Pub Date: Oct. 19th, 2006
ISBN: 1-4000-4066-3
Publisher: Knopf

The late, brilliant Austrian writer’s first (1963) novel, previously untranslated, is a characteristic excoriation of all things great and small and the tragicomedy of existence.

Bernhard (1931–89) is an anti-Whitman who celebrates and sings the omnipresence of non-meaning, an anti-Blake who sees the universe in every grain of sand that irritates the eye and obscures the vision. The perfect setting for his maiden voyage into nihilism is Weng, a remote mining village—to which his unnamed narrator, a young medical student, is sent by his surgical professor and mentor: his mission—to observe, study and report on the latter’s brother (Strauch), a reclusive painter who is lodging in a rundown inn (where the narrator also boards) operated by a venal Falstaffian landlady whose violent husband languishes in prison. The narrator forms conversational relationships with assorted villagers (a surly policeman who was once a medical student, an engineer who laments the despoiling of nature by man-made constructions, the “knacker,” or tradesman, who fulfills the landlady’s lust and supplies materials for her appalling cuisine). But he’s really a sounding board for fulmination incessantly voiced by the misanthropic, despair-ridden Strauch, who holds forth at inordinate (and often hilarious) length on such topics as his miserable childhood, inadequate education, unhappy personal relationships, artistic failures and intuitive conviction that the world is doomed, in every imaginable way (e.g., “The most beautiful flowers are cut first”).

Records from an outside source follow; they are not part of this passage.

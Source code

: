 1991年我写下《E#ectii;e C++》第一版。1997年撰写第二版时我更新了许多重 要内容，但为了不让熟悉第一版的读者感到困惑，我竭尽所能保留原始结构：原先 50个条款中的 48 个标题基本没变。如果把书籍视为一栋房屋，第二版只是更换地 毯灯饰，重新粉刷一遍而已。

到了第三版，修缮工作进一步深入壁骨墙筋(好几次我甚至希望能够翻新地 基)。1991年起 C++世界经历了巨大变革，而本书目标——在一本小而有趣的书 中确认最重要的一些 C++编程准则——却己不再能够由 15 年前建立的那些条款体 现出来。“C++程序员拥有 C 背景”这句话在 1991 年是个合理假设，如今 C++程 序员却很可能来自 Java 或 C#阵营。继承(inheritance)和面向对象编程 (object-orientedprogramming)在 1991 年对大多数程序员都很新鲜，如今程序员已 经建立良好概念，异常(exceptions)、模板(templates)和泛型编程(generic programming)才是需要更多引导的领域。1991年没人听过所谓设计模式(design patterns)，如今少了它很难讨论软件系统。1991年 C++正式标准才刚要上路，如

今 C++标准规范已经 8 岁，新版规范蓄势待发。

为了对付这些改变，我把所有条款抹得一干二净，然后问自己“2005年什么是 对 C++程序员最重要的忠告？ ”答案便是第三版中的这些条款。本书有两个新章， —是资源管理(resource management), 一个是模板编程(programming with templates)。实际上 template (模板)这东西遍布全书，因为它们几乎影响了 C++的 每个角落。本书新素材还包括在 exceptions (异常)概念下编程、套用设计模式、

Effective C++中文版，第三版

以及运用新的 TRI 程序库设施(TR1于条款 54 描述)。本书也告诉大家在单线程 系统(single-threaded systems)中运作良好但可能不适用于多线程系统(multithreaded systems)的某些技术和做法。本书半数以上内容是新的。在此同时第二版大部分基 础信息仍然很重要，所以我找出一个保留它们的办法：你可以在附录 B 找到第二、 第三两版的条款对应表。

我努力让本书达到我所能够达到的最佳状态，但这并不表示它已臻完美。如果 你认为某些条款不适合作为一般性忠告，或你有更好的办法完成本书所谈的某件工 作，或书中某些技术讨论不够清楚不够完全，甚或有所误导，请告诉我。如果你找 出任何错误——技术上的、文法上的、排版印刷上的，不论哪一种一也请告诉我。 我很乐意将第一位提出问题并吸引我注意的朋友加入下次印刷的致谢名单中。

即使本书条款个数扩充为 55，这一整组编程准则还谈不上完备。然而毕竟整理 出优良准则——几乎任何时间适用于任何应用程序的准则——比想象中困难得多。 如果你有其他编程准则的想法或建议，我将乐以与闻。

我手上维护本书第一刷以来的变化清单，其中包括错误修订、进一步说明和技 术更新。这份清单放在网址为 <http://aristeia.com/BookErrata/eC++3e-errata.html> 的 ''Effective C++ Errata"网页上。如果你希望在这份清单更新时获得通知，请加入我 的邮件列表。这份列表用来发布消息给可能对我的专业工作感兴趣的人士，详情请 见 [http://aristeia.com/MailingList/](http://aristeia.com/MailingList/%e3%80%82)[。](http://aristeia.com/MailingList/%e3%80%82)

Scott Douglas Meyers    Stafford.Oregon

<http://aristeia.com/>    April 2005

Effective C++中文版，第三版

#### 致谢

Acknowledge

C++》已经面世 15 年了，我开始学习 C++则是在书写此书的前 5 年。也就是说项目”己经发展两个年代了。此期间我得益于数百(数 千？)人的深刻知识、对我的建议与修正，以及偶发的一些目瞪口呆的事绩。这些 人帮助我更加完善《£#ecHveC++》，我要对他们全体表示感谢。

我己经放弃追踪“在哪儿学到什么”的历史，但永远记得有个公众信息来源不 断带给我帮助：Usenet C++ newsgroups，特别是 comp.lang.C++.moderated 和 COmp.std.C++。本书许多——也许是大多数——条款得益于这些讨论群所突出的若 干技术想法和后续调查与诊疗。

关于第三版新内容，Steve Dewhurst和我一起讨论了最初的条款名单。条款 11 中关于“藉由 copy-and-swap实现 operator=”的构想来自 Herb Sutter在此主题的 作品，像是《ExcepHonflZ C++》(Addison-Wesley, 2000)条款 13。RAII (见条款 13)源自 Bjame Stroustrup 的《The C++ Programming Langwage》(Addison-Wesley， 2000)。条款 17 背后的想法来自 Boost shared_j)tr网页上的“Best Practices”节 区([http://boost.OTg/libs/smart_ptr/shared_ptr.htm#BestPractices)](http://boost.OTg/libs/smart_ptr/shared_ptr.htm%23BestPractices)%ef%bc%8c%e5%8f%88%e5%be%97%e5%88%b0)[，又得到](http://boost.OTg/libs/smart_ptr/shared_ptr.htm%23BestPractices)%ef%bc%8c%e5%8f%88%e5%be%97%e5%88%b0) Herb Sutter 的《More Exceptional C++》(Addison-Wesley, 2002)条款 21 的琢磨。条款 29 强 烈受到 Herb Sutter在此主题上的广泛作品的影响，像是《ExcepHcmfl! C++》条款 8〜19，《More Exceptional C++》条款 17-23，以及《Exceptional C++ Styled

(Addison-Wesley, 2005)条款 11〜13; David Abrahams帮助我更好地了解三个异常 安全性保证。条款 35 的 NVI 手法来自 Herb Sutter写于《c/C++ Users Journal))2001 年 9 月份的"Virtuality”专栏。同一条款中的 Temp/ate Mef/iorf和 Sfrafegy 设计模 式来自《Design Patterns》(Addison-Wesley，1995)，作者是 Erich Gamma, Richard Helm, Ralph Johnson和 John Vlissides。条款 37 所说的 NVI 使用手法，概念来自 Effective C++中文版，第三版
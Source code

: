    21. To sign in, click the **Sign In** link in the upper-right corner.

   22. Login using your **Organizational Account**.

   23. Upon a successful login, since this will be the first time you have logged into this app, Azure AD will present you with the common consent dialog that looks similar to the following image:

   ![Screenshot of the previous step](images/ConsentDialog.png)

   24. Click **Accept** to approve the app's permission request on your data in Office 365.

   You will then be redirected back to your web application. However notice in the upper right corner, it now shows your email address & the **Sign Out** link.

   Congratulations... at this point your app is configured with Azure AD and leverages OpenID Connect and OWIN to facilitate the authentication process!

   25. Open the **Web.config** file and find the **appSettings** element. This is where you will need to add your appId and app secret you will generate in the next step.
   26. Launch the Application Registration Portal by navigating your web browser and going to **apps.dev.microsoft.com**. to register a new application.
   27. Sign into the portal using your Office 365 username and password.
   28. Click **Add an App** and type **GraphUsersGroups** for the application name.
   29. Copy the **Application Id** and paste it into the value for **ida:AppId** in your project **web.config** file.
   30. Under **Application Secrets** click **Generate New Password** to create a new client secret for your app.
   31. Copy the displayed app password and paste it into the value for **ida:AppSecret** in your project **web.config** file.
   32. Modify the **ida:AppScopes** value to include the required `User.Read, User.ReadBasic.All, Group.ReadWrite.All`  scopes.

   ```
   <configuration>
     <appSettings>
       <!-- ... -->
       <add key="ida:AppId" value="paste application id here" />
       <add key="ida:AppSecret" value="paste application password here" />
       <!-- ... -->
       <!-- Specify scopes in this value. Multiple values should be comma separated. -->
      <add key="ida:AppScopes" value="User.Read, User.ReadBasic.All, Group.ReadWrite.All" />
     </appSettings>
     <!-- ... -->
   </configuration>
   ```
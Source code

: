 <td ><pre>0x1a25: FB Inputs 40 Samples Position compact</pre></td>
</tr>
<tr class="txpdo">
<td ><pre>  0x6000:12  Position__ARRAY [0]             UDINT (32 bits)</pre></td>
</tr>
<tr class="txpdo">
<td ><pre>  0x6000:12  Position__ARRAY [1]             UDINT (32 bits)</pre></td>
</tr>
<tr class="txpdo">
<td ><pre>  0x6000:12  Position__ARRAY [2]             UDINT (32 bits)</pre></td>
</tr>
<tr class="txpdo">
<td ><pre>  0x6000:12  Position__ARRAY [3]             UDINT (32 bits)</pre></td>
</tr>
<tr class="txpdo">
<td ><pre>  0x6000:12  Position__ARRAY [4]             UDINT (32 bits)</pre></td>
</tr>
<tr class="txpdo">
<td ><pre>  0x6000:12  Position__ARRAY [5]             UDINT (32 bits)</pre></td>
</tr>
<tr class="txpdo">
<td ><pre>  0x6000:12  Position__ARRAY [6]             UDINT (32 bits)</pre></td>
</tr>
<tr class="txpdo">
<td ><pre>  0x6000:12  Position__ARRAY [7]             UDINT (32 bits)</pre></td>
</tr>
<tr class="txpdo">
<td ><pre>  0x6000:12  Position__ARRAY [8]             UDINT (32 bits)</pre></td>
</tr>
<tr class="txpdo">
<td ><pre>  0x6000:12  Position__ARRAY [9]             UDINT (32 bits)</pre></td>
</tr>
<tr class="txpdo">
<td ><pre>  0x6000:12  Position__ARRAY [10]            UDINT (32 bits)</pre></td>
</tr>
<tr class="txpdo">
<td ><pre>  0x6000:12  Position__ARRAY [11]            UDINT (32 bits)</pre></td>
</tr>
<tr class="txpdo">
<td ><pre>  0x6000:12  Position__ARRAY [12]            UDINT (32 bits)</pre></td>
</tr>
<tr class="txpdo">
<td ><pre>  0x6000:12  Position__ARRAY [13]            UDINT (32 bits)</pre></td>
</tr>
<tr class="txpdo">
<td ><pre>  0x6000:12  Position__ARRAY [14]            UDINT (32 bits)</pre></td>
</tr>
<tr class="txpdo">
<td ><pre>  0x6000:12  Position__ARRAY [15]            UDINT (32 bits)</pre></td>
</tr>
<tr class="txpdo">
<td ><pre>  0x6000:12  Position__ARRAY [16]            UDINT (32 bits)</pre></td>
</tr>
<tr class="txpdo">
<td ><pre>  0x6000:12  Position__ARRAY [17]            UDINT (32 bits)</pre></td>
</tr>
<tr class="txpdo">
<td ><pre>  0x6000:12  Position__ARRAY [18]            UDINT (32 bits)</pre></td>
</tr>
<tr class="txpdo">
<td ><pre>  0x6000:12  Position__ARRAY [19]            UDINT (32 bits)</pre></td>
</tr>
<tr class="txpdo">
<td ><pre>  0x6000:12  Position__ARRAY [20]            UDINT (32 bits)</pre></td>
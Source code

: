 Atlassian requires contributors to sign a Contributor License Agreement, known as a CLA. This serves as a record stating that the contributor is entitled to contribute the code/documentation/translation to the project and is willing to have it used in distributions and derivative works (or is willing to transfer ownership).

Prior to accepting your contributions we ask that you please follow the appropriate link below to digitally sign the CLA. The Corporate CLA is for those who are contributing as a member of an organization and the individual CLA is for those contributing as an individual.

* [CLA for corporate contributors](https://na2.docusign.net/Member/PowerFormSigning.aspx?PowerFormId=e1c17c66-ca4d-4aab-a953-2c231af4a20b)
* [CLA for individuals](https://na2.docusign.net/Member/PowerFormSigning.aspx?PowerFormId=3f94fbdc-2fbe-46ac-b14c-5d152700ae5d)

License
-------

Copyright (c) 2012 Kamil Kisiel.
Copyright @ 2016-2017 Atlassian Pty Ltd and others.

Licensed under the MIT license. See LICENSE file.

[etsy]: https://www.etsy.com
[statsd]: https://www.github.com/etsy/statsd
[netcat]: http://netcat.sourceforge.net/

Images of darkness and cold predominate in a region where miners are perpetually endangered, relentless frost impedes construction of a vitally necessary bridge and death and dissolution seize every opportunity to work their will (“Tomorrow is the funeral of the woodcutter who was run over by his own sleigh”). The book is indeed redundant, but the unity and coherence of its mordant vision are, as in all Bernhard’s later, superior works, perversely exhilarating.

Great stuff, but it won’t make you feel good.